In April 2022, he was bought by the Southern Brave for the 2022 season of The Hundred. Later the same month, he signed a contract extension to the end of 2026 with Leicestershire.

Ahmed made his first-class debut on 19 May 2022, for Leicestershire in the 2022 County Championship,
and his Twenty20 debut for the same team a week later.

He was named 2025 Professional Cricketers' Association Men's Young Player of the Year.
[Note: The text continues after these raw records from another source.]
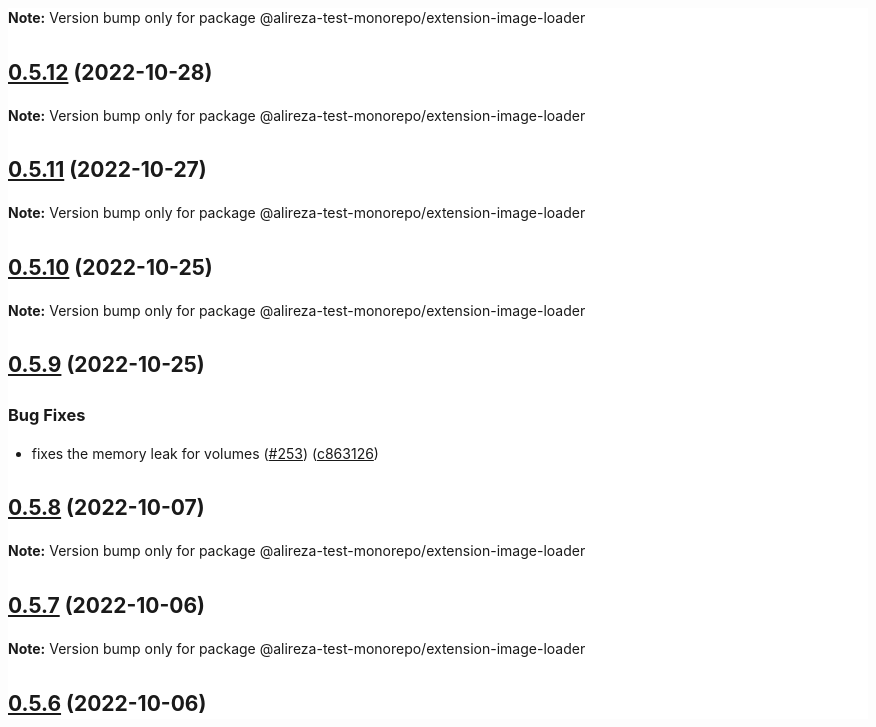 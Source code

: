 **Note:** Version bump only for package @alireza-test-monorepo/extension-image-loader

## [0.5.12](https://github.com/cornerstonejs/cornerstone3D-beta/compare/@alireza-test-monorepo/extension-image-loader@0.5.11...@alireza-test-monorepo/extension-image-loader@0.5.12) (2022-10-28)

**Note:** Version bump only for package @alireza-test-monorepo/extension-image-loader

## [0.5.11](https://github.com/cornerstonejs/cornerstone3D-beta/compare/@alireza-test-monorepo/extension-image-loader@0.5.10...@alireza-test-monorepo/extension-image-loader@0.5.11) (2022-10-27)

**Note:** Version bump only for package @alireza-test-monorepo/extension-image-loader

## [0.5.10](https://github.com/cornerstonejs/cornerstone3D-beta/compare/@alireza-test-monorepo/extension-image-loader@0.5.9...@alireza-test-monorepo/extension-image-loader@0.5.10) (2022-10-25)

**Note:** Version bump only for package @alireza-test-monorepo/extension-image-loader

## [0.5.9](https://github.com/cornerstonejs/cornerstone3D-beta/compare/@alireza-test-monorepo/extension-image-loader@0.5.8...@alireza-test-monorepo/extension-image-loader@0.5.9) (2022-10-25)

### Bug Fixes

- fixes the memory leak for volumes ([#253](https://github.com/cornerstonejs/cornerstone3D-beta/issues/253)) ([c863126](https://github.com/cornerstonejs/cornerstone3D-beta/commit/c863126fc1df3fa989e15da1a7eae43cf94b24d0))

## [0.5.8](https://github.com/cornerstonejs/cornerstone3D-beta/compare/@alireza-test-monorepo/extension-image-loader@0.5.7...@alireza-test-monorepo/extension-image-loader@0.5.8) (2022-10-07)

**Note:** Version bump only for package @alireza-test-monorepo/extension-image-loader

## [0.5.7](https://github.com/cornerstonejs/cornerstone3D-beta/compare/@alireza-test-monorepo/extension-image-loader@0.5.6...@alireza-test-monorepo/extension-image-loader@0.5.7) (2022-10-06)

**Note:** Version bump only for package @alireza-test-monorepo/extension-image-loader

## [0.5.6](https://github.com/cornerstonejs/cornerstone3D-beta/compare/@alireza-test-monorepo/extension-image-loader@0.5.5...@alireza-test-monorepo/extension-image-loader@0.5.6) (2022-10-06)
== International career ==
In November 2022, he was added to the England squad for the away Test series against Pakistan. He made his Test debut in the third Test of the series, on 17 December 2022. He became the youngest male cricketer for England to make his debut in Tests, achieving the milestone at the age of 18 years and 126 days. During Pakistan's second innings, Ahmed took his first five–wicket haul in Tests, and became the youngest debutant to achieve a five-wicket haul in men’s Tests.

In December 2022, he was shortlisted for that year's BBC Young Sports Personality of the Year Award.

In February 2023, he was named in England's One Day International (ODI) and Twenty20 International (T20I) squad for the series against Bangladesh. He made his ODI debut in the third ODI of the series, on 6 March 2023. He became the youngest male cricketer for England to make his debut in ODIs, achieving the milestone at the age 18 years and 205 days. He made his T20I debut in the second T20I of the series, on 12 March 2023.
He became the youngest male cricketer for England to make his debut in T20Is, achieving the milestone at the age 18 years and 211 days.

In 2024, he played his first Test series against India, taking 11 wickets and scoring 76 runs in three Test matches.

On 27 Feb 2026, Rehan made his T20 World Cup debut in a critical Super 8 match against New Zealand, where he produced a match-winning all-round performance. With the ball, he claimed 2/28 from his 3 overs. During the run-chase, Rehan struck an unbeaten 19* off just 7 deliveries to help England top their Super 8 group.

== Bowling style ==
Ahmed plays principally as a right-arm bowler of leg spin, including googlies, and his accuracy has been praised.